WHAT YOU WILL DO:
An exact reproduction of all the data is needed, with no images in it.

THE DATA:
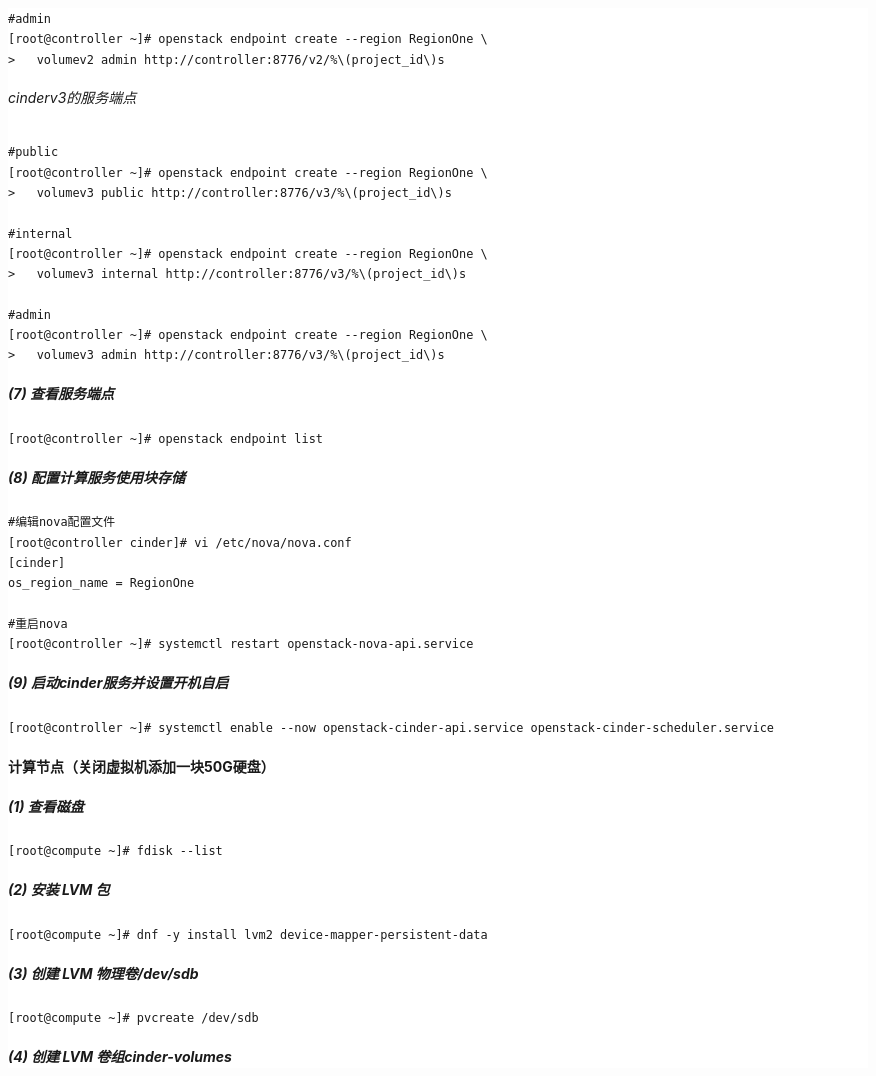     #admin
    [root@controller ~]# openstack endpoint create --region RegionOne \
    >   volumev2 admin http://controller:8776/v2/%\(project_id\)s
    

###### cinderv3的服务端点

    #public
    [root@controller ~]# openstack endpoint create --region RegionOne \
    >   volumev3 public http://controller:8776/v3/%\(project_id\)s
    
    #internal
    [root@controller ~]# openstack endpoint create --region RegionOne \
    >   volumev3 internal http://controller:8776/v3/%\(project_id\)s
    
    #admin
    [root@controller ~]# openstack endpoint create --region RegionOne \
    >   volumev3 admin http://controller:8776/v3/%\(project_id\)s
    

##### (7) 查看服务端点

    [root@controller ~]# openstack endpoint list
    

##### (8) 配置计算服务使用块存储

    #编辑nova配置文件
    [root@controller cinder]# vi /etc/nova/nova.conf
    [cinder]
    os_region_name = RegionOne
    
    #重启nova
    [root@controller ~]# systemctl restart openstack-nova-api.service
    

##### (9) 启动cinder服务并设置开机自启

    [root@controller ~]# systemctl enable --now openstack-cinder-api.service openstack-cinder-scheduler.service
    

#### 计算节点（关闭虚拟机添加一块50G硬盘）

##### (1) 查看磁盘

    [root@compute ~]# fdisk --list
    

##### (2) 安装 LVM 包

    [root@compute ~]# dnf -y install lvm2 device-mapper-persistent-data
    

##### (3) 创建 LVM 物理卷/dev/sdb

    [root@compute ~]# pvcreate /dev/sdb
    

##### (4) 创建 LVM 卷组cinder-volumes
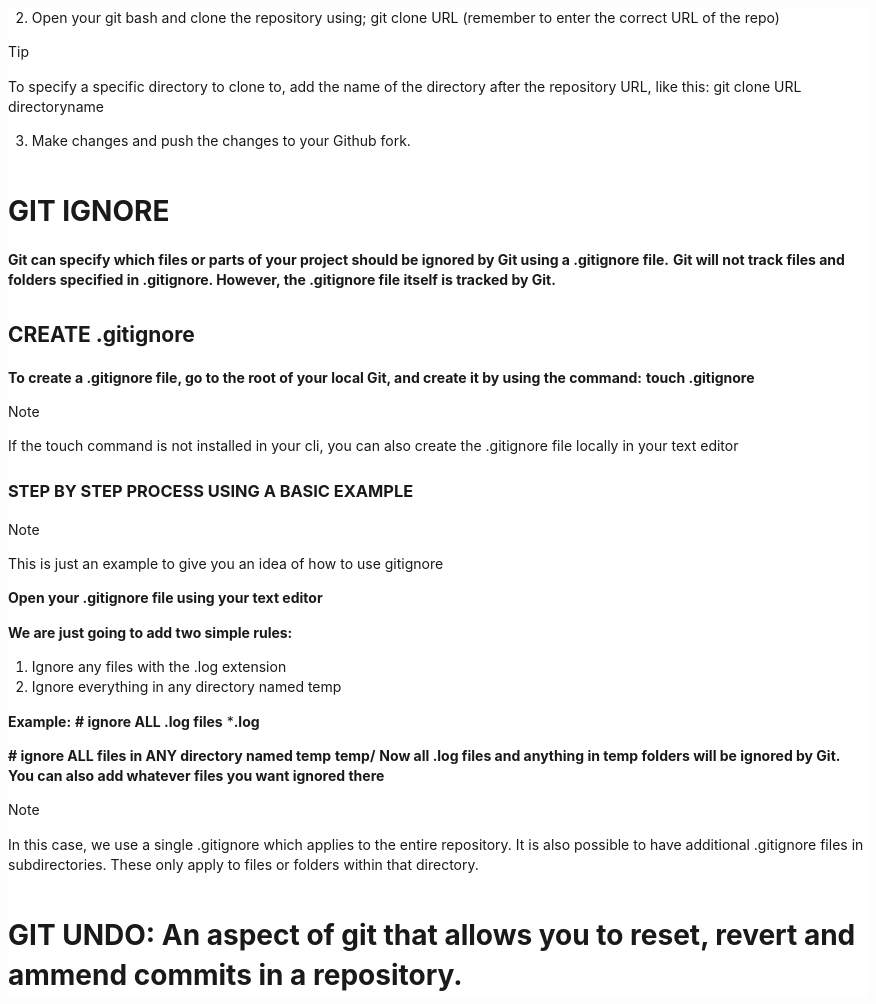 2. Open your git bash and clone the repository using; git clone URL (remember to enter the correct URL of the repo)
>[!TIP]
> To specify a specific directory to clone to, add the name of the directory after the repository URL, like this:
> git clone URL directoryname

3. Make changes and push the changes to your Github fork.



# GIT IGNORE
**Git can specify which files or parts of your project should be ignored by Git using a .gitignore file.**
**Git will not track files and folders specified in .gitignore. However, the .gitignore file itself is tracked by Git.**

## CREATE .gitignore
**To create a .gitignore file, go to the root of your local Git, and create it by using the command:**
**touch .gitignore**
>[!NOTE]
> If the touch command is not installed in your cli, you can also create the .gitignore file locally in your text editor

### STEP BY STEP PROCESS USING A BASIC EXAMPLE
>[!NOTE]
>This is just an example to give you an idea of how to use gitignore

**Open your .gitignore file using your text editor**

**We are just going to add two simple rules:**
1. Ignore any files with the .log extension
2. Ignore everything in any directory named temp

**Example:**
**# ignore ALL .log files**
***.log**

**# ignore ALL files in ANY directory named temp**
**temp/**
**Now all .log files and anything in temp folders will be ignored by Git. You can also add whatever files you want ignored there**

>[!NOTE]
> In this case, we use a single .gitignore which applies to the entire repository.
> It is also possible to have additional .gitignore files in subdirectories. These only apply to files or folders within that directory.




# GIT UNDO: An aspect of git that allows you to reset, revert and ammend commits in a repository.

RESULT BELOW:
     #admin
    [root@controller ~]# openstack endpoint create --region RegionOne \
    >   volumev2 admin http://controller:8776/v2/%\(project_id\)s
    

###### cinderv3的服务端点

    #public
    [root@controller ~]# openstack endpoint create --region RegionOne \
    >   volumev3 public http://controller:8776/v3/%\(project_id\)s
    
    #internal
    [root@controller ~]# openstack endpoint create --region RegionOne \
    >   volumev3 internal http://controller:8776/v3/%\(project_id\)s
    
    #admin
    [root@controller ~]# openstack endpoint create --region RegionOne \
    >   volumev3 admin http://controller:8776/v3/%\(project_id\)s
    

##### (7) 查看服务端点

    [root@controller ~]# openstack endpoint list
    

##### (8) 配置计算服务使用块存储

    #编辑nova配置文件
    [root@controller cinder]# vi /etc/nova/nova.conf
    [cinder]
    os_region_name = RegionOne
    
    #重启nova
    [root@controller ~]# systemctl restart openstack-nova-api.service
    

##### (9) 启动cinder服务并设置开机自启

    [root@controller ~]# systemctl enable --now openstack-cinder-api.service openstack-cinder-scheduler.service
    

#### 计算节点（关闭虚拟机添加一块50G硬盘）

##### (1) 查看磁盘

    [root@compute ~]# fdisk --list
    

##### (2) 安装 LVM 包

    [root@compute ~]# dnf -y install lvm2 device-mapper-persistent-data
    

##### (3) 创建 LVM 物理卷/dev/sdb

    [root@compute ~]# pvcreate /dev/sdb
    

##### (4) 创建 LVM 卷组cinder-volumes
 2. Open your git bash and clone the repository using; git clone URL (remember to enter the correct URL of the repo)
>[!TIP]
> To specify a specific directory to clone to, add the name of the directory after the repository URL, like this:
> git clone URL directoryname

3. Make changes and push the changes to your Github fork.



# GIT IGNORE
**Git can specify which files or parts of your project should be ignored by Git using a .gitignore file.**
**Git will not track files and folders specified in .gitignore. However, the .gitignore file itself is tracked by Git.**

## CREATE .gitignore
**To create a .gitignore file, go to the root of your local Git, and create it by using the command:**
**touch .gitignore**
>[!NOTE]
> If the touch command is not installed in your cli, you can also create the .gitignore file locally in your text editor

### STEP BY STEP PROCESS USING A BASIC EXAMPLE
>[!NOTE]
>This is just an example to give you an idea of how to use gitignore

**Open your .gitignore file using your text editor**

**We are just going to add two simple rules:**
1. Ignore any files with the .log extension
2. Ignore everything in any directory named temp

**Example:**
**# ignore ALL .log files**
***.log**

**# ignore ALL files in ANY directory named temp**
**temp/**
**Now all .log files and anything in temp folders will be ignored by Git. You can also add whatever files you want ignored there**

>[!NOTE]
> In this case, we use a single .gitignore which applies to the entire repository.
> It is also possible to have additional .gitignore files in subdirectories. These only apply to files or folders within that directory.




# GIT UNDO: An aspect of git that allows you to reset, revert and ammend commits in a repository.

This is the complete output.